Town director of planning confirms the proposal meets two of three conflicting sets of regulations, the provincial care guidelines and riparian regulations, but hasn’t addressed the town’s 2005 official community plan (OCP).

The setback issue comes from the building of the Laburnum ring road through the area.

According to the staff report, a block of sensitive habitat on both sides of Laburnum, from Claymore Road south, was set aside with 50 to 200-metre development setbacks.

The 2005 OCP extended the zone across Claymore to include the property now in question.

Maps and the staff report clearly show and state, “Based on… the council motion (Feb., 2005)… it does not appear the subject property was intended to be included with the buffering requirements.”

“In the 2005 OCP council signed off on a 50m setback, therefore I can’t support this,” said coun. Neil Horner.

Coun.

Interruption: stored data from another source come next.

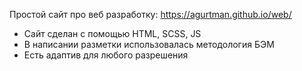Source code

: Простой сайт про веб разработку: https://agurtman.github.io/web/

- Сайт сделан с помощью HTML, SCSS, JS
- В написании разметки использовалась методология БЭМ
- Есть адаптив для любого разрешения
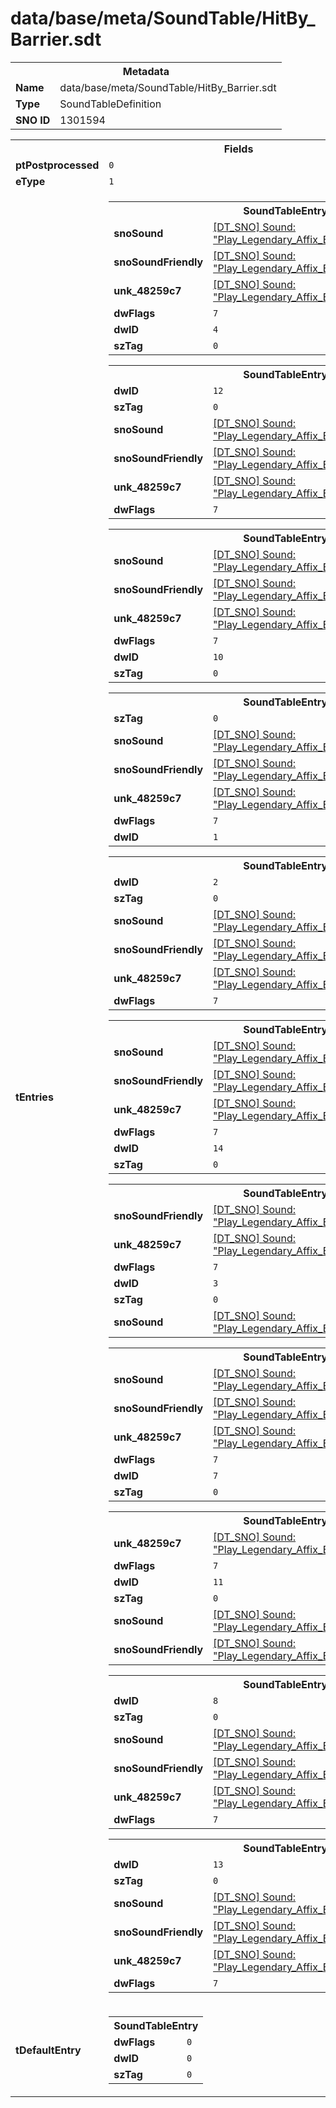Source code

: <h1>data/base/meta/SoundTable/HitBy_Barrier.sdt</h1><table><tr><th colspan="100%">Metadata</th></tr><tr><td><b>Name</b></td><td>data/base/meta/SoundTable/HitBy_Barrier.sdt</td></tr><tr><td><b>Type</b></td><td>SoundTableDefinition</td></tr><tr><td><b>SNO ID</b></td><td>1301594</td></tr></table>

<table><tr><th colspan="100%">Fields</th></tr><tr><td><b>ptPostprocessed</b></td><td><code>0</code></td></tr><tr><td><b>eType</b></td><td><code>1</code></td></tr><tr><td><b>tEntries</b></td><td><table><tr><th colspan="100%">SoundTableEntry</th></tr><tr><td><b>snoSound</b></td><td><a href="..\Sound\Play_Legendary_Affix_Barrier_Impact_1P.snd">[DT_SNO] Sound: "Play_Legendary_Affix_Barrier_Impact_1P"</a></td></tr><tr><td><b>snoSoundFriendly</b></td><td><a href="..\Sound\Play_Legendary_Affix_Barrier_Impact_3P_Friendly.snd">[DT_SNO] Sound: "Play_Legendary_Affix_Barrier_Impact_3P_Friendly"</a></td></tr><tr><td><b>unk_48259c7</b></td><td><a href="..\Sound\Play_Legendary_Affix_Barrier_Impact_3P_Enemy.snd">[DT_SNO] Sound: "Play_Legendary_Affix_Barrier_Impact_3P_Enemy"</a></td></tr><tr><td><b>dwFlags</b></td><td><code>7</code></td></tr><tr><td><b>dwID</b></td><td><code>4</code></td></tr><tr><td><b>szTag</b></td><td><code>0</code></td></tr></table>


<table><tr><th colspan="100%">SoundTableEntry</th></tr><tr><td><b>dwID</b></td><td><code>12</code></td></tr><tr><td><b>szTag</b></td><td><code>0</code></td></tr><tr><td><b>snoSound</b></td><td><a href="..\Sound\Play_Legendary_Affix_Barrier_Impact_1P.snd">[DT_SNO] Sound: "Play_Legendary_Affix_Barrier_Impact_1P"</a></td></tr><tr><td><b>snoSoundFriendly</b></td><td><a href="..\Sound\Play_Legendary_Affix_Barrier_Impact_3P_Friendly.snd">[DT_SNO] Sound: "Play_Legendary_Affix_Barrier_Impact_3P_Friendly"</a></td></tr><tr><td><b>unk_48259c7</b></td><td><a href="..\Sound\Play_Legendary_Affix_Barrier_Impact_3P_Enemy.snd">[DT_SNO] Sound: "Play_Legendary_Affix_Barrier_Impact_3P_Enemy"</a></td></tr><tr><td><b>dwFlags</b></td><td><code>7</code></td></tr></table>


<table><tr><th colspan="100%">SoundTableEntry</th></tr><tr><td><b>snoSound</b></td><td><a href="..\Sound\Play_Legendary_Affix_Barrier_Impact_1P.snd">[DT_SNO] Sound: "Play_Legendary_Affix_Barrier_Impact_1P"</a></td></tr><tr><td><b>snoSoundFriendly</b></td><td><a href="..\Sound\Play_Legendary_Affix_Barrier_Impact_3P_Friendly.snd">[DT_SNO] Sound: "Play_Legendary_Affix_Barrier_Impact_3P_Friendly"</a></td></tr><tr><td><b>unk_48259c7</b></td><td><a href="..\Sound\Play_Legendary_Affix_Barrier_Impact_3P_Enemy.snd">[DT_SNO] Sound: "Play_Legendary_Affix_Barrier_Impact_3P_Enemy"</a></td></tr><tr><td><b>dwFlags</b></td><td><code>7</code></td></tr><tr><td><b>dwID</b></td><td><code>10</code></td></tr><tr><td><b>szTag</b></td><td><code>0</code></td></tr></table>


<table><tr><th colspan="100%">SoundTableEntry</th></tr><tr><td><b>szTag</b></td><td><code>0</code></td></tr><tr><td><b>snoSound</b></td><td><a href="..\Sound\Play_Legendary_Affix_Barrier_Impact_1P.snd">[DT_SNO] Sound: "Play_Legendary_Affix_Barrier_Impact_1P"</a></td></tr><tr><td><b>snoSoundFriendly</b></td><td><a href="..\Sound\Play_Legendary_Affix_Barrier_Impact_3P_Friendly.snd">[DT_SNO] Sound: "Play_Legendary_Affix_Barrier_Impact_3P_Friendly"</a></td></tr><tr><td><b>unk_48259c7</b></td><td><a href="..\Sound\Play_Legendary_Affix_Barrier_Impact_3P_Enemy.snd">[DT_SNO] Sound: "Play_Legendary_Affix_Barrier_Impact_3P_Enemy"</a></td></tr><tr><td><b>dwFlags</b></td><td><code>7</code></td></tr><tr><td><b>dwID</b></td><td><code>1</code></td></tr></table>


<table><tr><th colspan="100%">SoundTableEntry</th></tr><tr><td><b>dwID</b></td><td><code>2</code></td></tr><tr><td><b>szTag</b></td><td><code>0</code></td></tr><tr><td><b>snoSound</b></td><td><a href="..\Sound\Play_Legendary_Affix_Barrier_Impact_1P.snd">[DT_SNO] Sound: "Play_Legendary_Affix_Barrier_Impact_1P"</a></td></tr><tr><td><b>snoSoundFriendly</b></td><td><a href="..\Sound\Play_Legendary_Affix_Barrier_Impact_3P_Friendly.snd">[DT_SNO] Sound: "Play_Legendary_Affix_Barrier_Impact_3P_Friendly"</a></td></tr><tr><td><b>unk_48259c7</b></td><td><a href="..\Sound\Play_Legendary_Affix_Barrier_Impact_3P_Enemy.snd">[DT_SNO] Sound: "Play_Legendary_Affix_Barrier_Impact_3P_Enemy"</a></td></tr><tr><td><b>dwFlags</b></td><td><code>7</code></td></tr></table>


<table><tr><th colspan="100%">SoundTableEntry</th></tr><tr><td><b>snoSound</b></td><td><a href="..\Sound\Play_Legendary_Affix_Barrier_Impact_1P.snd">[DT_SNO] Sound: "Play_Legendary_Affix_Barrier_Impact_1P"</a></td></tr><tr><td><b>snoSoundFriendly</b></td><td><a href="..\Sound\Play_Legendary_Affix_Barrier_Impact_3P_Friendly.snd">[DT_SNO] Sound: "Play_Legendary_Affix_Barrier_Impact_3P_Friendly"</a></td></tr><tr><td><b>unk_48259c7</b></td><td><a href="..\Sound\Play_Legendary_Affix_Barrier_Impact_3P_Enemy.snd">[DT_SNO] Sound: "Play_Legendary_Affix_Barrier_Impact_3P_Enemy"</a></td></tr><tr><td><b>dwFlags</b></td><td><code>7</code></td></tr><tr><td><b>dwID</b></td><td><code>14</code></td></tr><tr><td><b>szTag</b></td><td><code>0</code></td></tr></table>


<table><tr><th colspan="100%">SoundTableEntry</th></tr><tr><td><b>snoSoundFriendly</b></td><td><a href="..\Sound\Play_Legendary_Affix_Barrier_Impact_3P_Friendly.snd">[DT_SNO] Sound: "Play_Legendary_Affix_Barrier_Impact_3P_Friendly"</a></td></tr><tr><td><b>unk_48259c7</b></td><td><a href="..\Sound\Play_Legendary_Affix_Barrier_Impact_3P_Enemy.snd">[DT_SNO] Sound: "Play_Legendary_Affix_Barrier_Impact_3P_Enemy"</a></td></tr><tr><td><b>dwFlags</b></td><td><code>7</code></td></tr><tr><td><b>dwID</b></td><td><code>3</code></td></tr><tr><td><b>szTag</b></td><td><code>0</code></td></tr><tr><td><b>snoSound</b></td><td><a href="..\Sound\Play_Legendary_Affix_Barrier_Impact_1P.snd">[DT_SNO] Sound: "Play_Legendary_Affix_Barrier_Impact_1P"</a></td></tr></table>


<table><tr><th colspan="100%">SoundTableEntry</th></tr><tr><td><b>snoSound</b></td><td><a href="..\Sound\Play_Legendary_Affix_Barrier_Impact_1P.snd">[DT_SNO] Sound: "Play_Legendary_Affix_Barrier_Impact_1P"</a></td></tr><tr><td><b>snoSoundFriendly</b></td><td><a href="..\Sound\Play_Legendary_Affix_Barrier_Impact_3P_Friendly.snd">[DT_SNO] Sound: "Play_Legendary_Affix_Barrier_Impact_3P_Friendly"</a></td></tr><tr><td><b>unk_48259c7</b></td><td><a href="..\Sound\Play_Legendary_Affix_Barrier_Impact_3P_Enemy.snd">[DT_SNO] Sound: "Play_Legendary_Affix_Barrier_Impact_3P_Enemy"</a></td></tr><tr><td><b>dwFlags</b></td><td><code>7</code></td></tr><tr><td><b>dwID</b></td><td><code>7</code></td></tr><tr><td><b>szTag</b></td><td><code>0</code></td></tr></table>


<table><tr><th colspan="100%">SoundTableEntry</th></tr><tr><td><b>unk_48259c7</b></td><td><a href="..\Sound\Play_Legendary_Affix_Barrier_Impact_3P_Enemy.snd">[DT_SNO] Sound: "Play_Legendary_Affix_Barrier_Impact_3P_Enemy"</a></td></tr><tr><td><b>dwFlags</b></td><td><code>7</code></td></tr><tr><td><b>dwID</b></td><td><code>11</code></td></tr><tr><td><b>szTag</b></td><td><code>0</code></td></tr><tr><td><b>snoSound</b></td><td><a href="..\Sound\Play_Legendary_Affix_Barrier_Impact_1P.snd">[DT_SNO] Sound: "Play_Legendary_Affix_Barrier_Impact_1P"</a></td></tr><tr><td><b>snoSoundFriendly</b></td><td><a href="..\Sound\Play_Legendary_Affix_Barrier_Impact_3P_Friendly.snd">[DT_SNO] Sound: "Play_Legendary_Affix_Barrier_Impact_3P_Friendly"</a></td></tr></table>


<table><tr><th colspan="100%">SoundTableEntry</th></tr><tr><td><b>dwID</b></td><td><code>8</code></td></tr><tr><td><b>szTag</b></td><td><code>0</code></td></tr><tr><td><b>snoSound</b></td><td><a href="..\Sound\Play_Legendary_Affix_Barrier_Impact_1P.snd">[DT_SNO] Sound: "Play_Legendary_Affix_Barrier_Impact_1P"</a></td></tr><tr><td><b>snoSoundFriendly</b></td><td><a href="..\Sound\Play_Legendary_Affix_Barrier_Impact_3P_Friendly.snd">[DT_SNO] Sound: "Play_Legendary_Affix_Barrier_Impact_3P_Friendly"</a></td></tr><tr><td><b>unk_48259c7</b></td><td><a href="..\Sound\Play_Legendary_Affix_Barrier_Impact_3P_Enemy.snd">[DT_SNO] Sound: "Play_Legendary_Affix_Barrier_Impact_3P_Enemy"</a></td></tr><tr><td><b>dwFlags</b></td><td><code>7</code></td></tr></table>


<table><tr><th colspan="100%">SoundTableEntry</th></tr><tr><td><b>dwID</b></td><td><code>13</code></td></tr><tr><td><b>szTag</b></td><td><code>0</code></td></tr><tr><td><b>snoSound</b></td><td><a href="..\Sound\Play_Legendary_Affix_Barrier_Impact_1P.snd">[DT_SNO] Sound: "Play_Legendary_Affix_Barrier_Impact_1P"</a></td></tr><tr><td><b>snoSoundFriendly</b></td><td><a href="..\Sound\Play_Legendary_Affix_Barrier_Impact_3P_Friendly.snd">[DT_SNO] Sound: "Play_Legendary_Affix_Barrier_Impact_3P_Friendly"</a></td></tr><tr><td><b>unk_48259c7</b></td><td><a href="..\Sound\Play_Legendary_Affix_Barrier_Impact_3P_Enemy.snd">[DT_SNO] Sound: "Play_Legendary_Affix_Barrier_Impact_3P_Enemy"</a></td></tr><tr><td><b>dwFlags</b></td><td><code>7</code></td></tr></table>


</td></tr><tr><td><b>tDefaultEntry</b></td><td><table><tr><th colspan="100%">SoundTableEntry</th></tr><tr><td><b>dwFlags</b></td><td><code>0</code></td></tr><tr><td><b>dwID</b></td><td><code>0</code></td></tr><tr><td><b>szTag</b></td><td><code>0</code></td></tr></table>

</td></tr></table>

Barry Avis called the proposal “overdevelopment in sensitive wetlands.”

“I’m not saying no, but there are concerns that we may have to look at,” said mayor Teunis Westbroek, calling the current proposal a “non-starter.”

While Morrison asked for council to give first reading to get to the public hearing stage and allow them to present their case, council declined.

They can still bring the application before council in the future, but have ndicated they will not do it right away, taking some time to adress the issue.

Morrison admitted that if council does decide to enforce a 50m setback, let alone a 200m setback, “it would be a deal killer,” that would destroy the project’s economic feasibility.

“My guess is we have less than a 50 per cent chance of being approved,” he said, adding he mostly wants to be heard. “We can take a vote against us, but not without our day (in front of council).”

He understands “at the end of the day it will be up to council to make the decision, my job is to present our case.”